◆ Work request
A single number is required: how many lines in the data below contain "based".

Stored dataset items
● ● ● ●
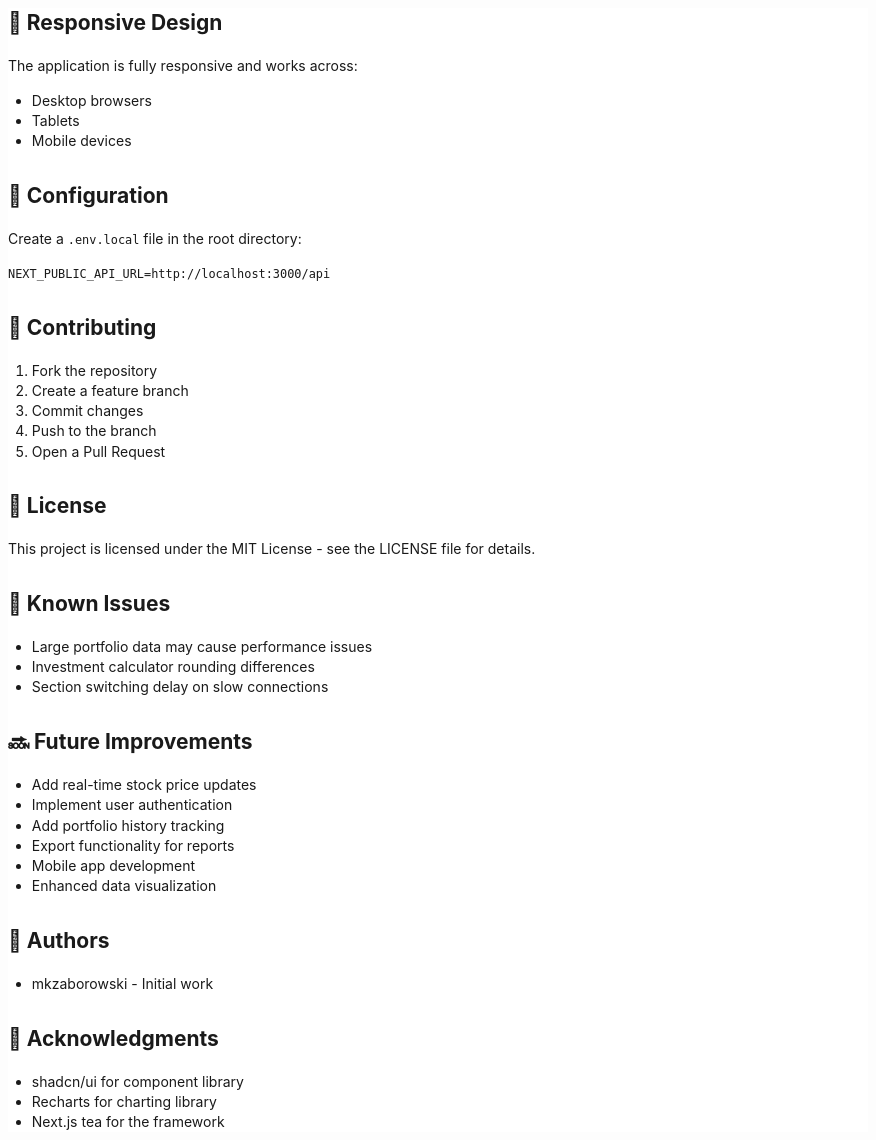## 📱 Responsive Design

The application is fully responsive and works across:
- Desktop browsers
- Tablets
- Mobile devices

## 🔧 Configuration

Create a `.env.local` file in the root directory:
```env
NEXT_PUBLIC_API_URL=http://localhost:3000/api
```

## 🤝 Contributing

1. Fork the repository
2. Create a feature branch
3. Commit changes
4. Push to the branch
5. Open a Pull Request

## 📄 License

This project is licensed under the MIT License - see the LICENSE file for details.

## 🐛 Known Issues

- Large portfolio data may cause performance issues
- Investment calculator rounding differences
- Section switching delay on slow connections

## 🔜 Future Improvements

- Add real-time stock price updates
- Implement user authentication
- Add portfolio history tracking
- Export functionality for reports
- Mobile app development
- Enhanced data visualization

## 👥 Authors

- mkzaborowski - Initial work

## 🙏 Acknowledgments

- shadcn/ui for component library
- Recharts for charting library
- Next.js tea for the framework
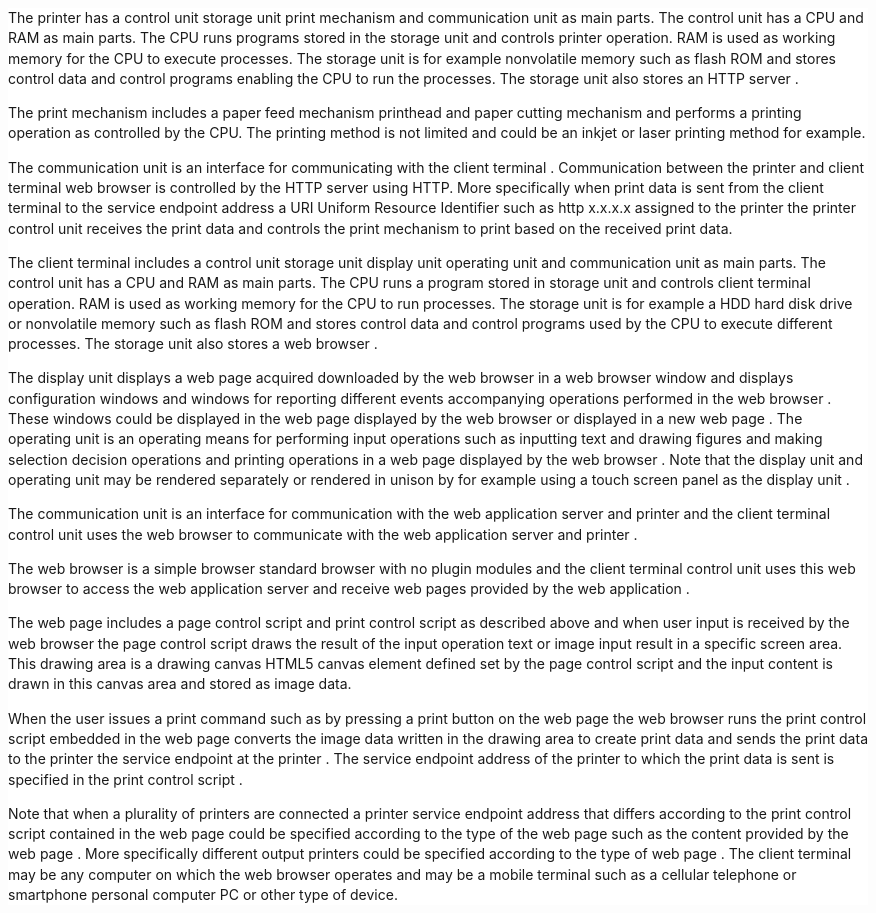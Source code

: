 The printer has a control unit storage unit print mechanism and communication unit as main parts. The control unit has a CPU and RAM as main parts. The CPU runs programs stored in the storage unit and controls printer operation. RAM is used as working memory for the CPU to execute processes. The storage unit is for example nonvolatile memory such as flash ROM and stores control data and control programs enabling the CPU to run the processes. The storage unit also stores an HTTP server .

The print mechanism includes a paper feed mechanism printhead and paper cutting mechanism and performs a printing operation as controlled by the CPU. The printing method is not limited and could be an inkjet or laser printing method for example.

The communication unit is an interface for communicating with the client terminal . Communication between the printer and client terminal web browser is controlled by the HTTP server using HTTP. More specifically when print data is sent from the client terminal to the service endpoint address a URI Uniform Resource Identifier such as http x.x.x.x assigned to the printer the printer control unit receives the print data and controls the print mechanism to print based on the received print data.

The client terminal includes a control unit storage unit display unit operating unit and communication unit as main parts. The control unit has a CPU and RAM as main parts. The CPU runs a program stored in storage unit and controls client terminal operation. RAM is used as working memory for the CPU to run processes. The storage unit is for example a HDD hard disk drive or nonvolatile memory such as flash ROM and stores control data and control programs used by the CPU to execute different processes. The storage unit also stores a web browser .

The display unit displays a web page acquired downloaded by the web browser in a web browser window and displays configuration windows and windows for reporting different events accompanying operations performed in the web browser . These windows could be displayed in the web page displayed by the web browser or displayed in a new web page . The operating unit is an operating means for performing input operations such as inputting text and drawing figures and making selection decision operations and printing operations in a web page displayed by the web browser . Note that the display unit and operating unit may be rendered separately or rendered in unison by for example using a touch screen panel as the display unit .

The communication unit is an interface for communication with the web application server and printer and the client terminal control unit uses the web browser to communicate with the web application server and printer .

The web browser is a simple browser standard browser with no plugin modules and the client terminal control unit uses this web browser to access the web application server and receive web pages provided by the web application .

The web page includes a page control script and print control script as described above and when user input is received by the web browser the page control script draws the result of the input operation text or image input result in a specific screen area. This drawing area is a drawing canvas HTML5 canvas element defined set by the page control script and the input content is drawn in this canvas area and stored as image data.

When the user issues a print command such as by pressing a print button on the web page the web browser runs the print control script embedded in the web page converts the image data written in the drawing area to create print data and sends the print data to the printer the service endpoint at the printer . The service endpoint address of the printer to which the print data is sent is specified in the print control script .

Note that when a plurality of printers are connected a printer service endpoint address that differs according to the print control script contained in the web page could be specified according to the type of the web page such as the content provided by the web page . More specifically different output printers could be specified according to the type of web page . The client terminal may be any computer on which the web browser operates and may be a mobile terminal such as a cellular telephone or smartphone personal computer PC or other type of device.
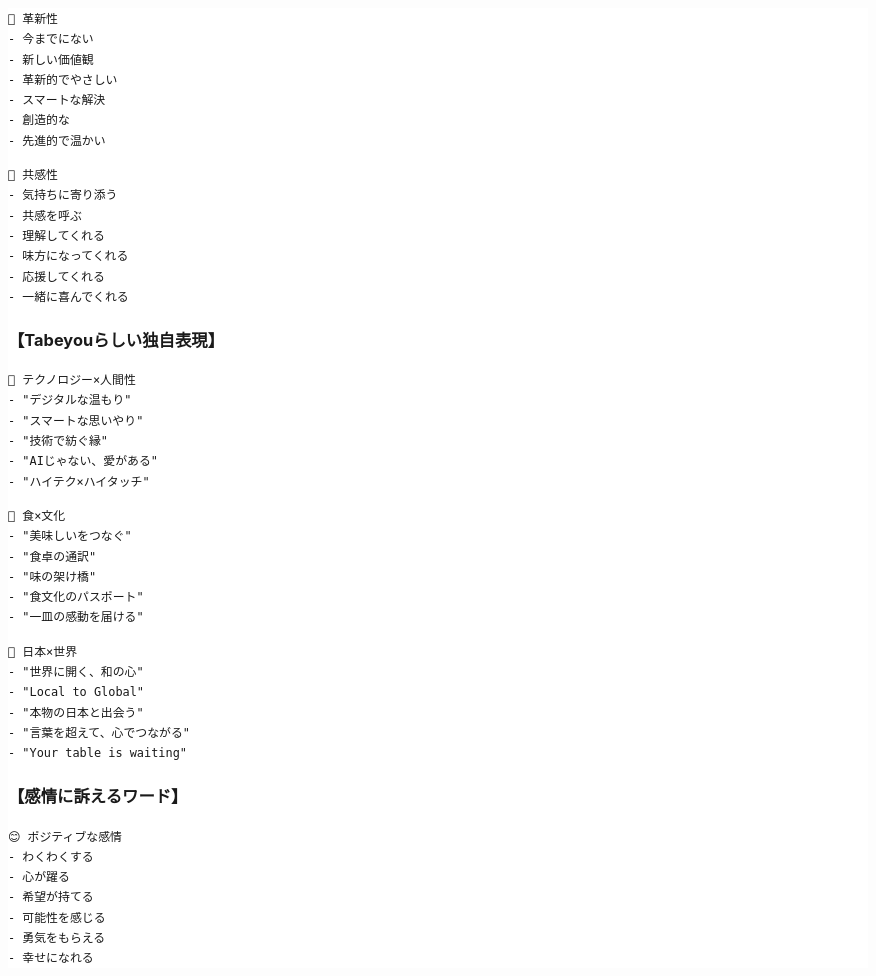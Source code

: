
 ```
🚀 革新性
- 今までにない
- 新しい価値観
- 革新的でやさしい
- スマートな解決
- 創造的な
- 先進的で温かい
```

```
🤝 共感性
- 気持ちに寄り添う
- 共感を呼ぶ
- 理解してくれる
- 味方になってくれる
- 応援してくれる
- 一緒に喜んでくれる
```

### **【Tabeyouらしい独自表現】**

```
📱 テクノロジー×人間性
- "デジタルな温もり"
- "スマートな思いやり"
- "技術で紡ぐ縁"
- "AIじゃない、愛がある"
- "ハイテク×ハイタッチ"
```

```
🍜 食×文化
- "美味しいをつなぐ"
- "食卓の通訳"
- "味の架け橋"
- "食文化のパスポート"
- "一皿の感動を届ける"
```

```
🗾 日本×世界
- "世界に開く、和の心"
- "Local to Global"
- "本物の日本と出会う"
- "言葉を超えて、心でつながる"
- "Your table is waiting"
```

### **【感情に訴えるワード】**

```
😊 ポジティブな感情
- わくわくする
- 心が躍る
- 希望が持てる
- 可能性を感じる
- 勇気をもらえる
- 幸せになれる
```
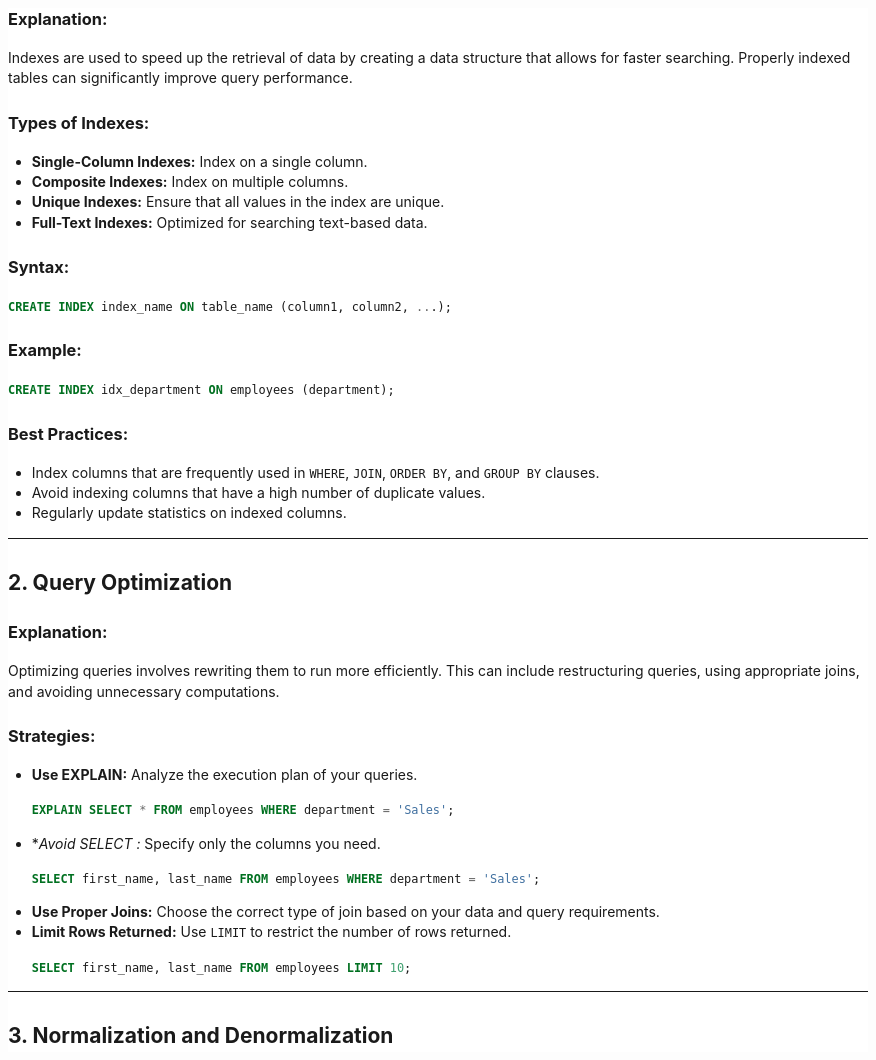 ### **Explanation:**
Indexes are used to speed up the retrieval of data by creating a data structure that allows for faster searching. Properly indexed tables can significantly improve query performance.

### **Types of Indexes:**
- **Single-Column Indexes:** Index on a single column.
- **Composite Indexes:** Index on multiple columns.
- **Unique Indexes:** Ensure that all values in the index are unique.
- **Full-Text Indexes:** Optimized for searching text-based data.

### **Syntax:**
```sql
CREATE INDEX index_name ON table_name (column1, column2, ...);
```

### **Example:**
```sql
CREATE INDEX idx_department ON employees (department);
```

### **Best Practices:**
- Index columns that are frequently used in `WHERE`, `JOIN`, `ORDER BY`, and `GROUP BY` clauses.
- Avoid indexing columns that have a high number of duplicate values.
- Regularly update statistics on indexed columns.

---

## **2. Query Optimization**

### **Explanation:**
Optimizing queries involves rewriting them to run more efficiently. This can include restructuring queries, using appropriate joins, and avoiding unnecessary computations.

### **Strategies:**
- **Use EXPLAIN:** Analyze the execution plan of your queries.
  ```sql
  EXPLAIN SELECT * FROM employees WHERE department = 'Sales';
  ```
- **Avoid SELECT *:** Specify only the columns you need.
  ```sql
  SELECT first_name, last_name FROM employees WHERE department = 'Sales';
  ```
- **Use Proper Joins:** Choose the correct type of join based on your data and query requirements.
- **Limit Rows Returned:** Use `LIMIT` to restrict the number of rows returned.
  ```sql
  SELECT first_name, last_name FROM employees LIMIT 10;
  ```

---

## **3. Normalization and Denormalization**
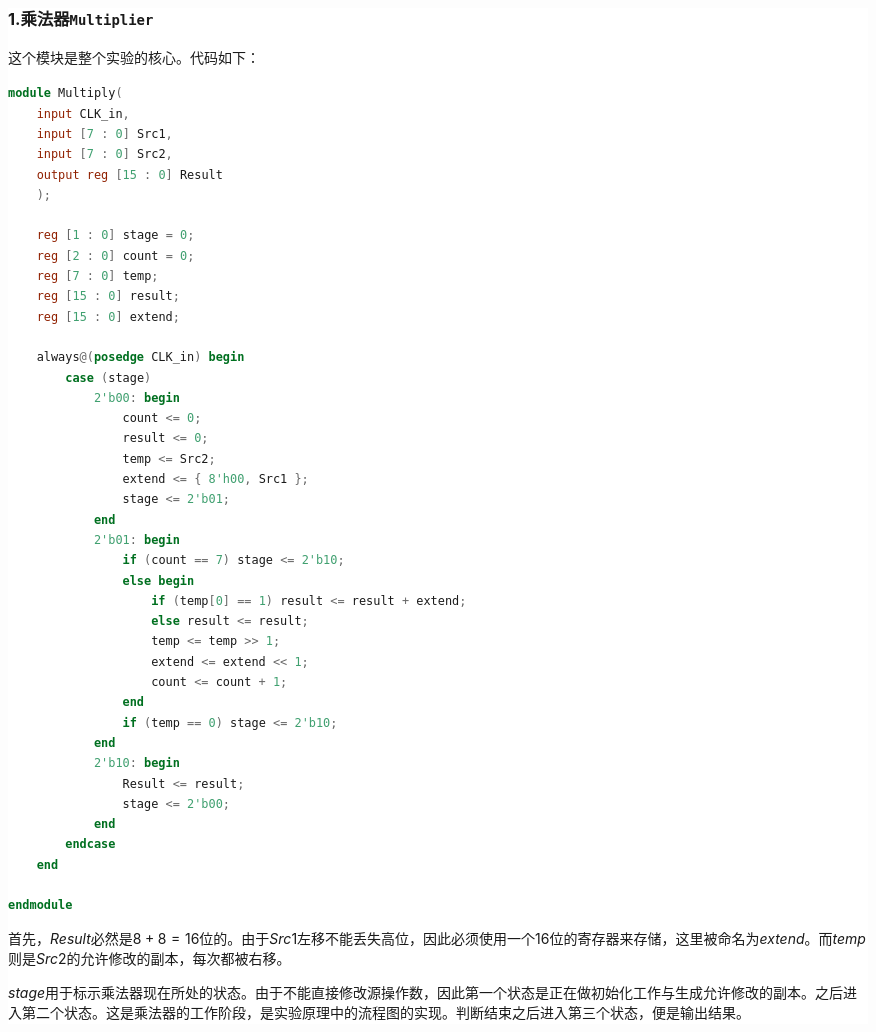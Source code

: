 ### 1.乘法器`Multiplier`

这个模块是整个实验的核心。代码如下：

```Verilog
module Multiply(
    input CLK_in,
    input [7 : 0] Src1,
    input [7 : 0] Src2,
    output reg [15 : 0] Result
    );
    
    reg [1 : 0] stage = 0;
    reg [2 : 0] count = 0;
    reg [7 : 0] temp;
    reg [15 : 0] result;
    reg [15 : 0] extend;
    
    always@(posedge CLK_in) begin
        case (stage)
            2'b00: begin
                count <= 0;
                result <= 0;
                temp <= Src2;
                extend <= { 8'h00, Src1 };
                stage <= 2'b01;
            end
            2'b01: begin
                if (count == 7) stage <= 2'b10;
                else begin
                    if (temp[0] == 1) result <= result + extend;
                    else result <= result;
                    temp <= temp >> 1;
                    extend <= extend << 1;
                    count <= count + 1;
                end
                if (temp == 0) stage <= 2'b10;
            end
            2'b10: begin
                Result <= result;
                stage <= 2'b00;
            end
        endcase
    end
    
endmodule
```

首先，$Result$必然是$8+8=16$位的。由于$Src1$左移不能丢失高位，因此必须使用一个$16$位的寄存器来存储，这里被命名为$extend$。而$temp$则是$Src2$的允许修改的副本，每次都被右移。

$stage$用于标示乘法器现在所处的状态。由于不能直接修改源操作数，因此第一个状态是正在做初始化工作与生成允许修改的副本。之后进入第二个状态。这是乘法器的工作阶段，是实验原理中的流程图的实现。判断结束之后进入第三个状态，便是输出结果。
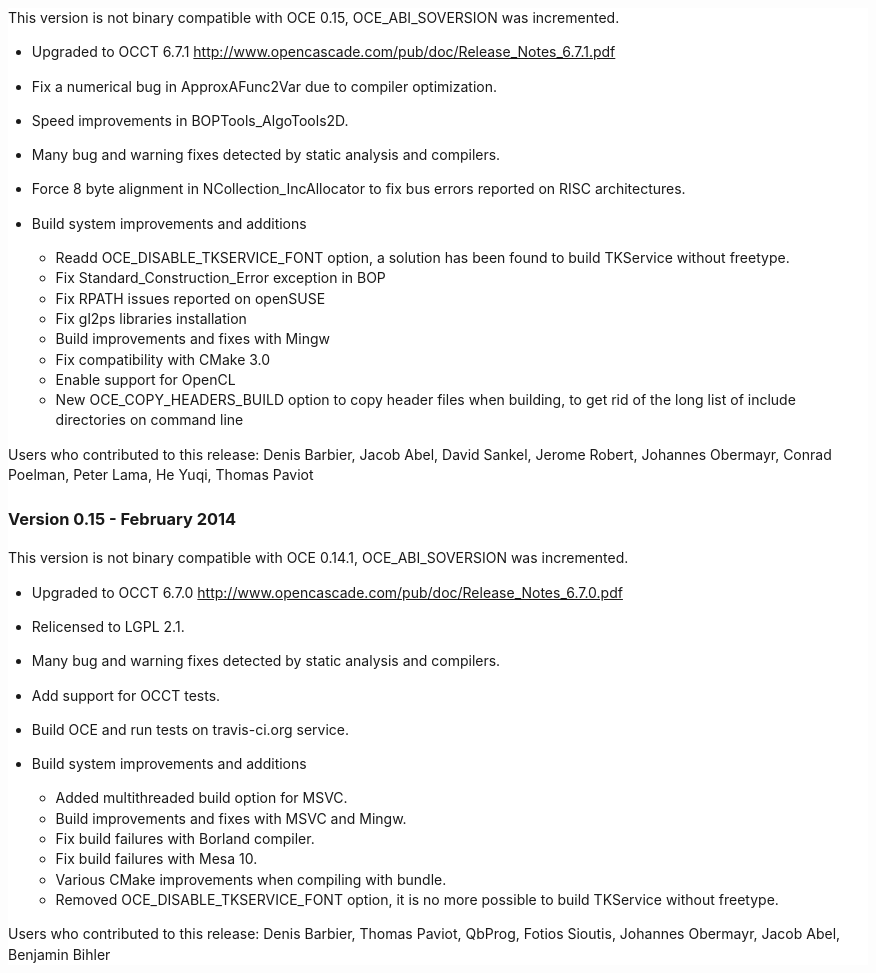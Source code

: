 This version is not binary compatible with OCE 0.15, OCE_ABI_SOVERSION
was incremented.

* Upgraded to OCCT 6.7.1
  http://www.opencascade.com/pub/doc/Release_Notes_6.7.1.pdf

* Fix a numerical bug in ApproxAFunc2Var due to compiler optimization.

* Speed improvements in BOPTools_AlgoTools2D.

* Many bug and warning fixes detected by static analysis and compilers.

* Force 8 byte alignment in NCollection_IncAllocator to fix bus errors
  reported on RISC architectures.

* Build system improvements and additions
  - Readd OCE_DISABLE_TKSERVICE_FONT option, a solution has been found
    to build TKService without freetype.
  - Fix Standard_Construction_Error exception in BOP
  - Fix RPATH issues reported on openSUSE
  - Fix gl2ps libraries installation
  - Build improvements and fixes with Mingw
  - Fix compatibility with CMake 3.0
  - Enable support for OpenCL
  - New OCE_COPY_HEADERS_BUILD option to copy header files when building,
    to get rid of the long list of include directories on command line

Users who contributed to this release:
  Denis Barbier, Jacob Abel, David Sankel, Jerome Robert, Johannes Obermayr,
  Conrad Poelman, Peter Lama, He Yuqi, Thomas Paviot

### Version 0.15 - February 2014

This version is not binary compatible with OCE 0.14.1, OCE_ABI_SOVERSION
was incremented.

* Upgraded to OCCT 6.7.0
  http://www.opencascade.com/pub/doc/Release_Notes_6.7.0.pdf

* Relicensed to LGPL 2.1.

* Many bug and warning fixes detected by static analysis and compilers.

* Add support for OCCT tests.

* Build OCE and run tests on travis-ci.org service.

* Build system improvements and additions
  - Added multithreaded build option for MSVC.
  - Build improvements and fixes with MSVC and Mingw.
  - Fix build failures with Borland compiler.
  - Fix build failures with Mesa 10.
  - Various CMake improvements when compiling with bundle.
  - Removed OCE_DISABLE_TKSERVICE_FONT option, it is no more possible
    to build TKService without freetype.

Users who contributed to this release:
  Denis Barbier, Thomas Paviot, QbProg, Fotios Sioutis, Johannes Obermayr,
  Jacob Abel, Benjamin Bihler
● ● ● ●
◆ Response to the task
3